◆ Dataset entries ◆

───

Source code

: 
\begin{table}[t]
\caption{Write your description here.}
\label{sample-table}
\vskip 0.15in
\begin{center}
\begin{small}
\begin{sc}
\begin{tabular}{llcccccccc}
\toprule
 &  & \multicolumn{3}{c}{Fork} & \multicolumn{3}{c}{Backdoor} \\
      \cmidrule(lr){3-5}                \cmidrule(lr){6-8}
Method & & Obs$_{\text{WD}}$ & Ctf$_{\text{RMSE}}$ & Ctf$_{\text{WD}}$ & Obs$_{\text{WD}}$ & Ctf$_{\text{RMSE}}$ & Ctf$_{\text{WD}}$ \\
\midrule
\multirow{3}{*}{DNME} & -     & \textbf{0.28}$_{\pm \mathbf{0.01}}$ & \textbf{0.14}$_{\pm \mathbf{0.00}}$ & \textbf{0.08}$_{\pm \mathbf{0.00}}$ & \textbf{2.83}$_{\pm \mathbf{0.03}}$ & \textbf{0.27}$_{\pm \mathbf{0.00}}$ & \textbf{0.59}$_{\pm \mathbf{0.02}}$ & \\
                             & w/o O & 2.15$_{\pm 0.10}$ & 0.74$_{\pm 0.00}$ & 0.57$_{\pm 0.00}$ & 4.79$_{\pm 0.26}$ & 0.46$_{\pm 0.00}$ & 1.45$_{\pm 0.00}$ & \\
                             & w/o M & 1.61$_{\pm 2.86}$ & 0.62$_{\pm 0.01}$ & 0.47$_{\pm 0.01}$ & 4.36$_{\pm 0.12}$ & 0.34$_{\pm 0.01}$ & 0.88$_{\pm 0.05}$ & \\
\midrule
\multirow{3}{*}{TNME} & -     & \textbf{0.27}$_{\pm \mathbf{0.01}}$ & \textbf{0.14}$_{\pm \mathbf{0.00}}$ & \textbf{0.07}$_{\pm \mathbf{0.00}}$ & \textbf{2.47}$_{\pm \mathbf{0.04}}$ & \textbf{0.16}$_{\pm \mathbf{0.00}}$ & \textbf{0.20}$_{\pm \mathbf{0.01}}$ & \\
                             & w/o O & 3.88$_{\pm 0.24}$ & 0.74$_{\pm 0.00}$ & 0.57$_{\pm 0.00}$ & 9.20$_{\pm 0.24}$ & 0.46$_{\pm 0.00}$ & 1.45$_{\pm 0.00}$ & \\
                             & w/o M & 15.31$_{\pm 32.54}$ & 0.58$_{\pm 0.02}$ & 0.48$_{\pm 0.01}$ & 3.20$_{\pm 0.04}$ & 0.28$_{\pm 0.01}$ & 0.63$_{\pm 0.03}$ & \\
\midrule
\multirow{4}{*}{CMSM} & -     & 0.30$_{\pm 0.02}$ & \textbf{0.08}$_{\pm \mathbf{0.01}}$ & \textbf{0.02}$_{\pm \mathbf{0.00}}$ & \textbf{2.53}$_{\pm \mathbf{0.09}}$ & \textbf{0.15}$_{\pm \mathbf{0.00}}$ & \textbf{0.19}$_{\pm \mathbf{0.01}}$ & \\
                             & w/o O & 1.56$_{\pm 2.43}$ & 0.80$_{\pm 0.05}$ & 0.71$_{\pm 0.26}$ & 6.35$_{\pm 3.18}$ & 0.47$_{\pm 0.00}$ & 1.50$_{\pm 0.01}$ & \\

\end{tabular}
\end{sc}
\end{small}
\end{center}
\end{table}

───

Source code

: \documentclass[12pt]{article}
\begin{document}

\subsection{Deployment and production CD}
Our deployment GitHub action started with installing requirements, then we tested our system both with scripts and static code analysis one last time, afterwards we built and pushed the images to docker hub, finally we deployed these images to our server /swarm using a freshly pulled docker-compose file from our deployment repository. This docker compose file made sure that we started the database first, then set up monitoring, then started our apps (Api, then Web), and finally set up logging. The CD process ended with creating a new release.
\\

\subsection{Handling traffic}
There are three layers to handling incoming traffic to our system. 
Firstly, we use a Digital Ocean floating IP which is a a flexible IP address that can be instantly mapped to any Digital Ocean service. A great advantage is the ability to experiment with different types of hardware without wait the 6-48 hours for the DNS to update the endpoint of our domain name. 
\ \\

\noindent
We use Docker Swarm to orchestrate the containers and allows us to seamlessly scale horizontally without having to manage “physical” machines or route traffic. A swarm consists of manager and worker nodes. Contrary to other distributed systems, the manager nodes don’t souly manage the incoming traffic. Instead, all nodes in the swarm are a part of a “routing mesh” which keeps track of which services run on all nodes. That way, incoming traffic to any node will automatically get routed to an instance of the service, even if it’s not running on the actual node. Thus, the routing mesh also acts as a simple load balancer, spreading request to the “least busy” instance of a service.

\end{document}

───

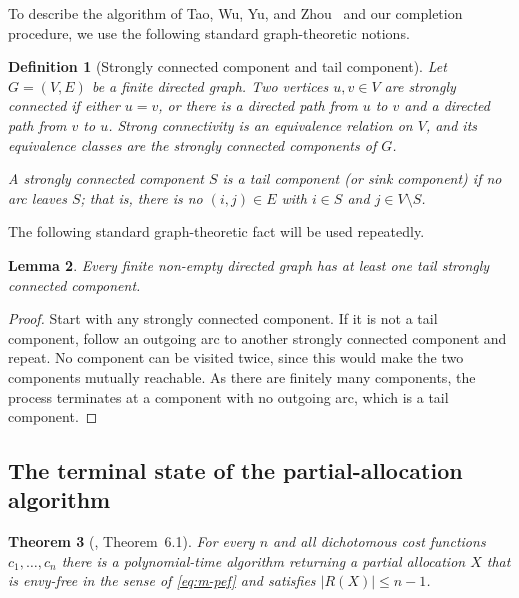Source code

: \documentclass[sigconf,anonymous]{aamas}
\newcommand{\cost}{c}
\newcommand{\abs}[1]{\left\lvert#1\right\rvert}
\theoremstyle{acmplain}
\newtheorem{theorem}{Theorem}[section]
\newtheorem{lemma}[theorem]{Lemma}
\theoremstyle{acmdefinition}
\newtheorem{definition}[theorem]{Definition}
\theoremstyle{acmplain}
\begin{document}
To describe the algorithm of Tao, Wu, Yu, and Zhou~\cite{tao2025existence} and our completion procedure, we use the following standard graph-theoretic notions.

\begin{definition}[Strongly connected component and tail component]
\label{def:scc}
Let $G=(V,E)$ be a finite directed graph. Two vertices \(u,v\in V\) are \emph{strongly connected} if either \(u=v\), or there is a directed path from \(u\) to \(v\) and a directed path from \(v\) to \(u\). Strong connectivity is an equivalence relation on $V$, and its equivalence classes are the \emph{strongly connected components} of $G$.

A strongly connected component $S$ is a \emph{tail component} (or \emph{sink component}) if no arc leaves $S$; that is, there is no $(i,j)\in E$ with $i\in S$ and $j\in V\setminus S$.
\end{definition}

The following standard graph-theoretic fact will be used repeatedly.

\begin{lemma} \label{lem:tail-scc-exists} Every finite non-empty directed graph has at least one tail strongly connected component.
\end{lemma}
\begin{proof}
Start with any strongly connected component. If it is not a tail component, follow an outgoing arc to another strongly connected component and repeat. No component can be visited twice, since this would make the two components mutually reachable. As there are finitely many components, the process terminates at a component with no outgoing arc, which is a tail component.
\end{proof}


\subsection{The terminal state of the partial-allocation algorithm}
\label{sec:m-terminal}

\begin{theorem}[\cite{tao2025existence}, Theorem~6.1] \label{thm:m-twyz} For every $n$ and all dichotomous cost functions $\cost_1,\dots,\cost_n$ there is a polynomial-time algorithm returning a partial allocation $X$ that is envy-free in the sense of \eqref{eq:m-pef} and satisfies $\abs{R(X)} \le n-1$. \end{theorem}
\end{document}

───

◆ TASK PROMPT ◆
Scan the data above; copy every line where "lemma" appears.

◆ OUTPUT ◆
\newtheorem{lemma}[theorem]{Lemma}
\begin{lemma} \label{lem:tail-scc-exists} Every finite non-empty directed graph has at least one tail strongly connected component.
\end{lemma}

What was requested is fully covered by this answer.